Automated Composition of Security Protocols

Determining if two protocols can be securely composed requires analyzing not only their additive properties but also their destructive properties. In this paper we propose a new composition method for constructing protocols based on existing ones found in the literature that can be fully automatized. The additive properties of the composed protocols are ensured by the composition of protocol preconditions and effects, denoting, respectively, the conditions that must hold for protocols to be executed and the conditions that hold after executing the protocols. The non-destructive property of the final composed protocol is verified by analyzing the independence of the involved protocols, a method proposed by the authors in their previous work. The fully automatized property is ensured by constructing a rich protocol model that contains explicit description of protocol preconditions, effects, generated terms and exchanged messages. The proposed method is validated by composing 17 protocol pairs and by verifying the correctness of the composed protocols with an existing tool.

💡 Research Summary

The paper addresses the problem of securely composing existing security protocols into new, more complex protocols without manual intervention. The authors observe that most prior work focuses on detecting new attacks after composition, but rarely considers the additive (what each protocol brings) and destructive (what each protocol might break) properties in a systematic, automated fashion. To fill this gap, they introduce a formal model that explicitly captures a protocol’s preconditions (the security state that must hold before execution) and effects (the security state guaranteed after execution). Preconditions and effects are expressed as logical predicates over terms such as keys, nonces, and authentication facts. By treating these predicates as inputs and outputs, the model enables a compositional reasoning step: a protocol’s effect can satisfy another protocol’s precondition, allowing them to be chained safely.

The second pillar of the approach is the notion of protocol independence, originally proposed by the authors in earlier work. Independence means that the execution of one protocol does not compromise the security guarantees of another; in other words, the protocols do not share secret terms in a way that creates new attack vectors. The paper extends the previous independence‑checking algorithm to operate automatically on the enriched protocol descriptions. It builds a dependency graph of generated and consumed terms for each protocol, then searches for intersecting nodes or cycles that would indicate a violation of independence. If none are found, the composition is deemed non‑destructive.

To make the whole process automatic, the authors design a “Rich Protocol Model” encoded in an XML‑based schema. Each protocol definition includes: (1) a sequence of message exchanges, (2) a list of generated terms, (3) a set of preconditions, and (4) a set of effects. An automated composition engine parses these definitions, performs precondition‑effect matching, checks effect chaining, runs the independence analysis, and finally emits a new protocol specification that contains the combined preconditions, effects, and message flow. The output is directly consumable by existing formal verification tools such as ProVerif or AVISPA, allowing a final security‑property check without additional translation steps.

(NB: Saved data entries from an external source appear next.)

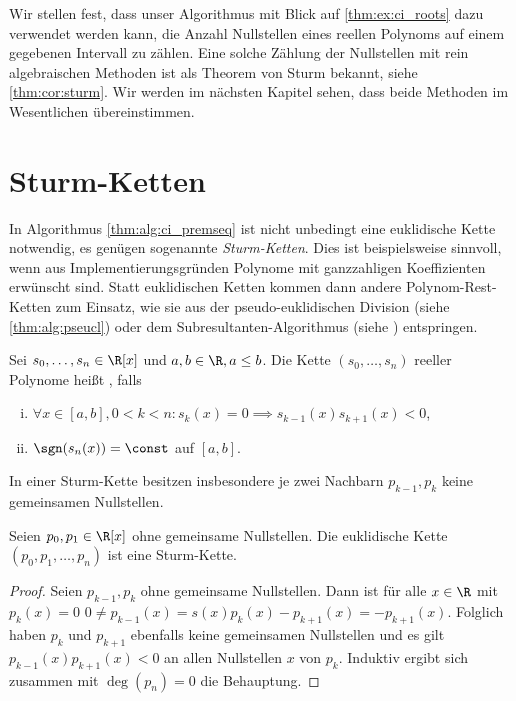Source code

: \documentclass{mythesis}
\begin{document}
Wir stellen fest, dass unser Algorithmus mit Blick auf \ref{thm:ex:ci_roots} dazu verwendet werden kann, die Anzahl Nullstellen eines reellen Polynoms auf einem gegebenen Intervall zu zählen.
Eine solche Zählung der Nullstellen mit rein algebraischen Methoden ist als Theorem von Sturm bekannt, siehe \ref{thm:cor:sturm}.
Wir werden im nächsten Kapitel sehen, dass beide Methoden im Wesentlichen übereinstimmen.

\section{Sturm-Ketten}

In Algorithmus \ref{thm:alg:ci_premseq} ist nicht unbedingt eine euklidische Kette notwendig, es genügen sogenannte \emph{Sturm-Ketten}.
Dies ist beispielsweise sinnvoll, wenn aus Implementierungsgründen Polynome mit ganzzahligen Koeffizienten erwünscht sind.
Statt euklidischen Ketten kommen dann andere Polynom-Rest-Ketten zum Einsatz, wie sie aus der pseudo-euklidischen Division (siehe \ref{thm:alg:pseucl}) oder dem Subresultanten-Algorithmus (siehe \cite[§3.5]{yap2000fundamental}) entspringen.

\begin{definition}
    Sei $s_0, \dotsc, s_n \in \R[x]$ und $a,b \in \R, a \le b$.
    Die Kette $(s_0, \dotsc, s_n)$ reeller Polynome heißt , falls
    \begin{enumerate}[i)]
        \item
            $\forall x \in [a,b], 0 < k < n: s_k(x) = 0 \implies s_{k-1}(x) s_{k+1}(x) < 0$,
        \item
            $\sgn(s_n(x)) = \const$ auf $[a,b]$.
    \end{enumerate}
    \begin{note}
        In einer Sturm-Kette besitzen insbesondere je zwei Nachbarn $p_{k-1}, p_k$ keine gemeinsamen Nullstellen.
    \end{note}
\end{definition}

\begin{example}
    Seien $p_0, p_1 \in \R[x]$ ohne gemeinsame Nullstellen.
    Die euklidische Kette $(p_0, p_1, \dotsc, p_n)$ ist eine Sturm-Kette.
    \begin{proof}
        Seien $p_{k-1}, p_k$ ohne gemeinsame Nullstellen.
        Dann ist für alle $x \in \R$ mit $p_k(x) = 0$
        \begin{math}
            0 \neq p_{k-1}(x)
            = s(x) p_k(x) - p_{k+1}(x)
            = - p_{k+1}(x).
        \end{math}
        Folglich haben $p_k$ und $p_{k+1}$ ebenfalls keine gemeinsamen Nullstellen und es gilt $p_{k-1}(x) p_{k+1}(x) < 0$ an allen Nullstellen $x$ von $p_k$.
        Induktiv ergibt sich zusammen mit $\deg(p_n) = 0$ die Behauptung.
    \end{proof}
\end{example}
\end{document}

The authors validate their method on seventeen protocol pairs drawn from widely used standards (e.g., Needham‑Schroeder, Kerberos, TLS, IPsec, and several lightweight IoT authentication schemes). For each pair, the engine automatically generated a composed protocol, verified that the combined preconditions were satisfiable, that the effects formed a coherent security state, and that the independence test passed. Subsequent analysis with ProVerif confirmed that confidentiality, authentication, and integrity properties held for the composed protocols, matching or exceeding the guarantees of the manually designed alternatives. Performance measurements showed that the entire composition‑verification pipeline completed in a few seconds per pair, demonstrating practical feasibility for real‑time or semi‑automatic design environments.

The paper’s contributions can be summarized as follows: (1) a formal precondition/effect model that makes additive security properties explicit, (2) an automated independence analysis that guarantees non‑destructive composition, (3) a concrete XML‑based protocol description language that supports full automation, and (4) an empirical evaluation on a diverse set of protocol pairs that validates both correctness and efficiency.

Limitations are acknowledged. The approach relies on manually authored precondition/effect annotations; incomplete or inaccurate annotations can restrict composability. The current prototype focuses mainly on symmetric‑key protocols, leaving public‑key and hybrid schemes for future work. Moreover, the independence analysis is static and term‑level; it does not yet capture dynamic side‑channel effects or runtime‑dependent vulnerabilities. The authors propose future research directions including automated extraction of preconditions/effects from protocol specifications, extending independence checking to public‑key constructs, and integrating dynamic analysis to cover broader classes of attacks. Overall, the work presents a solid foundation for fully automated, provably secure protocol composition, opening the door to scalable security engineering in complex networked systems.